The problem
Read the listing below and copy out every line that holds "results".
****************************************
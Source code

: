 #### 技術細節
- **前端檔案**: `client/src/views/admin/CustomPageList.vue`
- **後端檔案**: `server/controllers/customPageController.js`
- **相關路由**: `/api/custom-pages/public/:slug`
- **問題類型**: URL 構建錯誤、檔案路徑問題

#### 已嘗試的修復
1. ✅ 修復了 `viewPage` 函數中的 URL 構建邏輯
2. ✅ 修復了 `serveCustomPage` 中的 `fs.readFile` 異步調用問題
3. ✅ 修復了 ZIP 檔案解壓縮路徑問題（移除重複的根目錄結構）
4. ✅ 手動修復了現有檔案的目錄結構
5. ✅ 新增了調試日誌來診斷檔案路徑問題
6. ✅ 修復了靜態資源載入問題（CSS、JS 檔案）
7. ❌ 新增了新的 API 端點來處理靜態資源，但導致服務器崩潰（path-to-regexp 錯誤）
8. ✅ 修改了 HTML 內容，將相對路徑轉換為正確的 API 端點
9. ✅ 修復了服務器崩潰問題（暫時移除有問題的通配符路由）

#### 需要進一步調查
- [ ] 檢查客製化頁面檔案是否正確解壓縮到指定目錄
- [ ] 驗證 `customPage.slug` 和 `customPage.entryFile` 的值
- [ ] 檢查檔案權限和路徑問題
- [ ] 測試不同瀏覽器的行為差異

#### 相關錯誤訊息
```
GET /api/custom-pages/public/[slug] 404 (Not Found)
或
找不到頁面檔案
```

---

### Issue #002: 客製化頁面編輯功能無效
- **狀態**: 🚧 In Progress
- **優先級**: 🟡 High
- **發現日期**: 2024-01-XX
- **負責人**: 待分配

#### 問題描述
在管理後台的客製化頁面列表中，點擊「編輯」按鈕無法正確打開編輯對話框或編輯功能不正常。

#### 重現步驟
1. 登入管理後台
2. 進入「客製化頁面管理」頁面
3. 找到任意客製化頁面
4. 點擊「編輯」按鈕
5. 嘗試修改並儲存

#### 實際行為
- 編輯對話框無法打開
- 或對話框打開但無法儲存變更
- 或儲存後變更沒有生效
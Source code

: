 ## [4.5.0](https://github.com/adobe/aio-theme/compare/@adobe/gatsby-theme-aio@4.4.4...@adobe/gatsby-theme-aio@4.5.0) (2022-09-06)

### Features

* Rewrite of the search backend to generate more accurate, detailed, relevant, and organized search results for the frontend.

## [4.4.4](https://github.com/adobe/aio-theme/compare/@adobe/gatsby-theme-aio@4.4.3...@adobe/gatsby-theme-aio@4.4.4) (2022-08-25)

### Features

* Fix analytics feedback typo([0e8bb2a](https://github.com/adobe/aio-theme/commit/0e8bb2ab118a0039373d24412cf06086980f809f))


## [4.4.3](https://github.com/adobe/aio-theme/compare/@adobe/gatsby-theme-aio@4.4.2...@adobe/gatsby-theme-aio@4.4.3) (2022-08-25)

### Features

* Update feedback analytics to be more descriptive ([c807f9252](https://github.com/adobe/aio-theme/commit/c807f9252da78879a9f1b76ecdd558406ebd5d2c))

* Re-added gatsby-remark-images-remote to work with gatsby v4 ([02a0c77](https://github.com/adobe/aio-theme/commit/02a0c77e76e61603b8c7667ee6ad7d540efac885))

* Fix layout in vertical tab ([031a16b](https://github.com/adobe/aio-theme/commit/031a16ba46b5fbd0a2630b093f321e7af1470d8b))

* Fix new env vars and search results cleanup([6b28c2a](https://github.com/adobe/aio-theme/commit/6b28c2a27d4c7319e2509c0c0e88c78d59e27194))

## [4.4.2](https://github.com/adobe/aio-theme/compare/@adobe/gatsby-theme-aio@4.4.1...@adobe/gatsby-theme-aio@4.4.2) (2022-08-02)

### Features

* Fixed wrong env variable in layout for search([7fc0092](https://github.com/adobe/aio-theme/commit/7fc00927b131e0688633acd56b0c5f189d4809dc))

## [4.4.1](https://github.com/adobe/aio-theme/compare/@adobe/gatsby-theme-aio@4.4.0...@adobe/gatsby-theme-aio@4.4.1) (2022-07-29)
****************************************
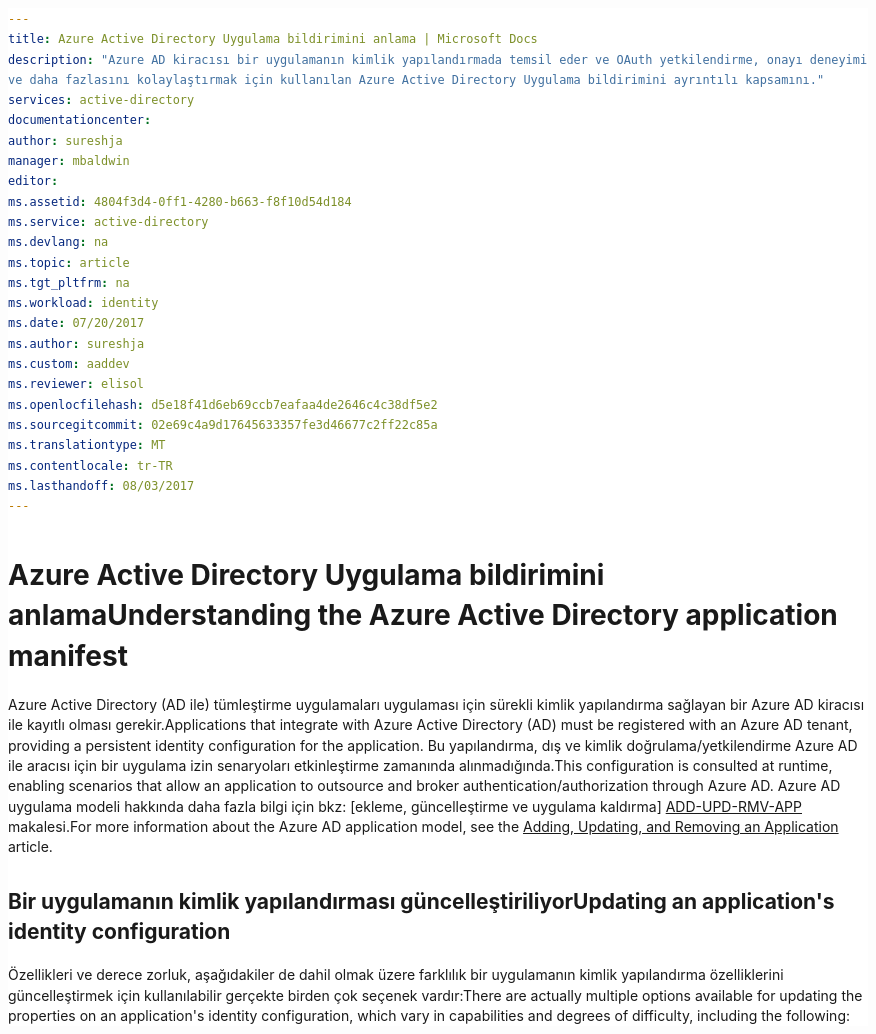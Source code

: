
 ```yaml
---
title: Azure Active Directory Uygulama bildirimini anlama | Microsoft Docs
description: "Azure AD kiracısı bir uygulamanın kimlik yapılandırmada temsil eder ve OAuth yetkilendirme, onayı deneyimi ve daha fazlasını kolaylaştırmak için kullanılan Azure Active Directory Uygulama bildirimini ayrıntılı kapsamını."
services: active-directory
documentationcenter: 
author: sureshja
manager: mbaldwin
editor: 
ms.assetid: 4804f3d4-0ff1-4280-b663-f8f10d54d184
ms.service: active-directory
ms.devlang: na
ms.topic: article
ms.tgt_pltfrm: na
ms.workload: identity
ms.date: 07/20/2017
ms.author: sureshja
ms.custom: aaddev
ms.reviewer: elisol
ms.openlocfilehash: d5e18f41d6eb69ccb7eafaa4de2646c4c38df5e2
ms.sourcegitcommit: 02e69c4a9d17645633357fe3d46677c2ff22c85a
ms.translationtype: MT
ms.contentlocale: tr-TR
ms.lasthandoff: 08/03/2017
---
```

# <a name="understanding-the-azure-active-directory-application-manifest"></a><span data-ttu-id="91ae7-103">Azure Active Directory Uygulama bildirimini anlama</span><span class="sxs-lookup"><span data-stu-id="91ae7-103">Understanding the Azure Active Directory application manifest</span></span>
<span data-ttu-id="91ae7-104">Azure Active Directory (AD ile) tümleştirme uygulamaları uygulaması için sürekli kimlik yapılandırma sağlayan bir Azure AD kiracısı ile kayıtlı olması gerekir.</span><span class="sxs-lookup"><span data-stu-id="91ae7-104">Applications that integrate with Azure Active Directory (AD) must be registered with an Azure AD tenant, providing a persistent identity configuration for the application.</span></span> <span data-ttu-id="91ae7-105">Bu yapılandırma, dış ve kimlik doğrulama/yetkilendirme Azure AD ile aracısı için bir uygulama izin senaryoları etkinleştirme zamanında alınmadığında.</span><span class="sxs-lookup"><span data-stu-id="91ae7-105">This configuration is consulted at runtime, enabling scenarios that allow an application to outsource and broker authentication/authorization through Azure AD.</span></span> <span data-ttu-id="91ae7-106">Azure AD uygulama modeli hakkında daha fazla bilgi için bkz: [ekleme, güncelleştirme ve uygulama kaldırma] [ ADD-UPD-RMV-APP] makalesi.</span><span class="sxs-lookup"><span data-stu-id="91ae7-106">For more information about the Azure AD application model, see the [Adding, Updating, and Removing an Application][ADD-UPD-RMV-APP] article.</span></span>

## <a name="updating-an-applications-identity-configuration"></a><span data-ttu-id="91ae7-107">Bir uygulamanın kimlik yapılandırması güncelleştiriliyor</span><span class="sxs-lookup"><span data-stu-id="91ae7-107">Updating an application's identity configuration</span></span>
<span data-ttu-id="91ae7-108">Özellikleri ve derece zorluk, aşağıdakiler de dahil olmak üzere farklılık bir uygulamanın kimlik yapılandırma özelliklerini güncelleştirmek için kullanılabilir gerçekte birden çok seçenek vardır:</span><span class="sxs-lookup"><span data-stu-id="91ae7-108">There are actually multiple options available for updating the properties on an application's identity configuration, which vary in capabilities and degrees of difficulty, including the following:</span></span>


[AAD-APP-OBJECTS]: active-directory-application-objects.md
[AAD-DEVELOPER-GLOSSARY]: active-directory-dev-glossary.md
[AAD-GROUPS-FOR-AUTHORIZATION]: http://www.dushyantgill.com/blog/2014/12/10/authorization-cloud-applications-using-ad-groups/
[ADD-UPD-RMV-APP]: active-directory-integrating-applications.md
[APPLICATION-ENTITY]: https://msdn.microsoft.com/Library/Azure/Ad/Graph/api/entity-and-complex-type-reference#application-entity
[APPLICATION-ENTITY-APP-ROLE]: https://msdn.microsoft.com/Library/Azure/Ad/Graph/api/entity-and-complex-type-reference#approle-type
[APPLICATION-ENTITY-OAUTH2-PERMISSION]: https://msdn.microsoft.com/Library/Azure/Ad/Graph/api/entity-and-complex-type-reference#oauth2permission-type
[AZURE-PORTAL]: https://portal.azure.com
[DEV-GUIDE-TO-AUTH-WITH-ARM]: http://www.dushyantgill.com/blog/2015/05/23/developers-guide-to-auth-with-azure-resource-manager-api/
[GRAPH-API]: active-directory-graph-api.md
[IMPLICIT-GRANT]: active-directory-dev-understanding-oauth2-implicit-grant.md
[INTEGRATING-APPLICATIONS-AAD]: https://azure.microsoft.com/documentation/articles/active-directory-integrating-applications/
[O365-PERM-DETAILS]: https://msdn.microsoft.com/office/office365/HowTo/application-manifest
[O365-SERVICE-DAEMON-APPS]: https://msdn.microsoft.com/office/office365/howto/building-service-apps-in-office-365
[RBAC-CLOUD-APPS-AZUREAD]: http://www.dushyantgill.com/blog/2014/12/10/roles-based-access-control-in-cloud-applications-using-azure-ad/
****************************************
Task result
* Rewrite of the search backend to generate more accurate, detailed, relevant, and organized search results for the frontend.
* Fix new env vars and search results cleanup([6b28c2a](https://github.com/adobe/aio-theme/commit/6b28c2a27d4c7319e2509c0c0e88c78d59e27194))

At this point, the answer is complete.